Se è dunque vero che alcune, come “The Noose”, scurissima e vicina per certi versi ai Depeche Mode di Black Celebration, oppure “Sat in the Heat”, che ha quasi toccato ritmi da Dancefloor, dal vivo accentuano la componente di novità, è altrettanto evidente che altre, come la meravigliosa “Infinity Peaking” e “Snares”, si fondono a maraviglia con quella parte della scaletta dedicata al vecchio repertorio.

 

Una scaletta, a tal proposito, che ha visto la ricomparsa (prima volta in questo tour) di “Forget the Credits”, impreziosita dalla coda strumentale più bella della serata, una tempesta graduale che ha sovrastato e stravolto l’inizio soffuso, quasi da ballad.

Per il resto, dai lavori precedenti non c’è moltissimo, anche se “Be Careful” e soprattutto la cavalcata irresistibile di “It’s Just a Bit of Blood” costituiscono sempre due ottimi esempi della caratura live di questo gruppo.

Durante i bis arriva un altro momento notevolissimo, con la strumentale “(Un)happy” dilatata e tirata fino all’eccesso, un’esplosione di rumore con le chitarre nuovamente protagoniste, l’antica anima Shoegaze della band che si riconcilia col presente ed abbraccia influenze che vanno dal Noise al Post Rock più aggressivo. Indimenticabile.

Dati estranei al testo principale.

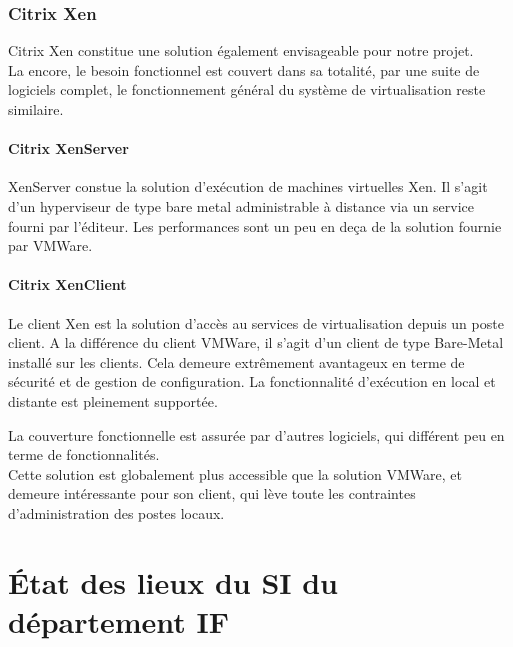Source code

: \subsubsection{Citrix Xen}

Citrix Xen constitue une solution également envisageable pour notre projet. \\
La encore, le besoin fonctionnel est couvert dans sa totalité, par une suite de logiciels complet, le fonctionnement général du système de virtualisation reste similaire.

\paragraph{Citrix XenServer}
XenServer constue la solution d'exécution de machines virtuelles Xen. Il s'agit d'un hyperviseur de type bare metal administrable à distance via un service fourni par l'éditeur. Les performances sont un peu en deça de la solution fournie par VMWare.

\paragraph{Citrix XenClient}
Le client Xen est la solution d'accès au services de virtualisation depuis un poste client. A la différence du client VMWare, il s'agit d'un client de type Bare-Metal installé sur les clients. Cela demeure extrêmement avantageux en terme de sécurité et de gestion de configuration. La fonctionnalité d'exécution en local et distante est pleinement supportée.

La couverture fonctionnelle est assurée par d'autres logiciels, qui différent peu en terme de fonctionnalités.\\

Cette solution est globalement plus accessible que la solution VMWare, et demeure intéressante pour son client, qui lève toute les contraintes d'administration des postes locaux. 

\section{État des lieux du SI du département IF}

Il congedo è come sempre affidato a “Port”, che in retrospettiva assume un valore quasi profetico, visto che contiene in embrione molti degli elementi che sono stati apertamente dispiegati in Microtonic (che più che una svolta improvvisa ed inattesa appare dunque come una sorta di naturale evoluzione).

Altra prestazione magnifica da parte dei bdrmm, una band che possiede ormai un proprio marchio di pura riconoscibilità e che sembra più che mai candidata a lasciare un segno indelebile in questi anni musicali così difficili da decifrare.